From The Berkeley Free Speech Controversy (Preliminary Report) prepared by a Fact-Finding Committee of Graduate Political Scientists, December 13, 1964.


     As political activity increased during the depression, President Robert Gordon Sproul imposed a ban on all political and religious meetings on campus (1934). After twenty years, with the effects of the McCarthy periods and the catastrophic loyalty oath controversy lifting, this ban was modified in 1957 after the students lobbied behind the scenes. The students at that time received support from Chancellor Kerr and from the Academic Senate in their efforts to convince President Sproul to allow political meetings on campus. In 1959, when the Sather Gate section of Telegraph Avenue -- long a center of off-campus free speech -- became a campus plaza and walkway, political activities were restricted to the campus entrance at Bancroft and Telegraph. This entrance strip was considered city property and as late as the Spring of 1964, the Dean's Office directed organizations to get permits from the Berkeley police department to set up tables. In the years following 1959, the Kerr Directives were promulgated and revised. They provided for the open forum policy, but established criteria which made it easier in most cases for groups to pay fees for rooms outside of the campus than to use campus rooms. Tables on campus for soliciting funds and recruiting members were prohibited , but this restriction never hit home as long as the Bancroft and Telegraph "safety valve" remained accessible. Complaints about the inadequacy of Hyde Park areas -- where students could say anything without prior notification -- were ignored for three years, and again Bancroft and Telegraph became a de facto Hyde Park area, satisfying this need. This is the background to the free speech dispute.
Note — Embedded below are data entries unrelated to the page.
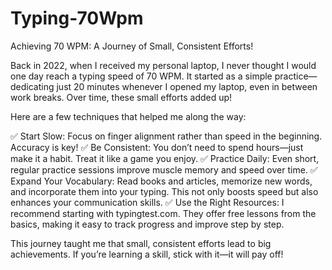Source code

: # Typing-70Wpm
Achieving 70 WPM: A Journey of Small, Consistent Efforts!

Back in 2022, when I received my personal laptop, I never thought I would one day reach a typing speed of 70 WPM. It started as a simple practice—dedicating just 20 minutes whenever I opened my laptop, even in between work breaks. Over time, these small efforts added up!

Here are a few techniques that helped me along the way:

✅ Start Slow: Focus on finger alignment rather than speed in the beginning. Accuracy is key!
✅ Be Consistent: You don’t need to spend hours—just make it a habit. Treat it like a game you enjoy.
✅ Practice Daily: Even short, regular practice sessions improve muscle memory and speed over time.
✅ Expand Your Vocabulary: Read books and articles, memorize new words, and incorporate them into your typing. This not only boosts speed but also enhances your communication skills.
✅ Use the Right Resources: I recommend starting with typingtest.com. They offer free lessons from the basics, making it easy to track progress and improve step by step.

This journey taught me that small, consistent efforts lead to big achievements. If you’re learning a skill, stick with it—it will pay off!
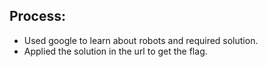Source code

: ## Process:
- Used google to learn about robots and required solution.
- Applied the solution in the url to get the flag.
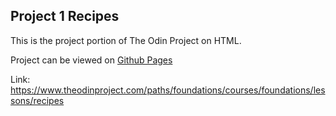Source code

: ## Project 1 Recipes


This is the project portion of The Odin Project on HTML.

Project can be viewed on [Github Pages](darrienlee.github.io/T.O.P-Project1_Recipes/)

Link: https://www.theodinproject.com/paths/foundations/courses/foundations/lessons/recipes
September 14: Dean of Students, Kathryn Towle writes heads of all "off campus" organizations to notify them that Bancroft and Telegraph sidewalk is University property and University rules apply there; henceforth, no tables, fund-raising, membership recruitment, or speeches will be permitted there.

September 17: Upon receipt of letter, heads of off- campus organizations join as "united front" to protest the new ruling and submit request to Dean's Office that Bancroft and Telegraph free speech area be restored, and that various restrictions on free expression be "reformed."

September 21: First day of classes. Dean Towle meets with united front -- i.e., the leaders of nineteen student groups, including Young Democrats, Students for Goldwater, Congress for Racial Equality (CORE), Students for a Democratic Society (SDS), Friends of Student Non- Violent Co-ordinating Committee (SNCC), Young Socialist Alliance (YSA), and others -- to clarify rules and announces two modifications in interpretations: 1) a new Hyde Park area is granted on the steps of Sproul Hall to replace the three-year-old, but never used, area behind the snackbar and the de facto Bancroft and Telegraph area; 2) tables with University permission will be allowed at Bancroft and Telegraph but only under rules prohibiting fund-raising, recruitment, and advocacy of partisan positions. The students refuse to accept these pronouncements. When Dean Towle finishes clarifying the rules, dwelling at length upon the difference between advocating and informing an audience of a position, the students reject the administration pronouncement as infringing on their Constitutional rights. They request a change in the rules. Dean Towle says she cannot change the rules. The students, with permits from the University, set up tables; however, traditional practices -- including fund-raising, membership recruitment, and advocacy, mostly related to the upcoming elections -- continue during this first week of school.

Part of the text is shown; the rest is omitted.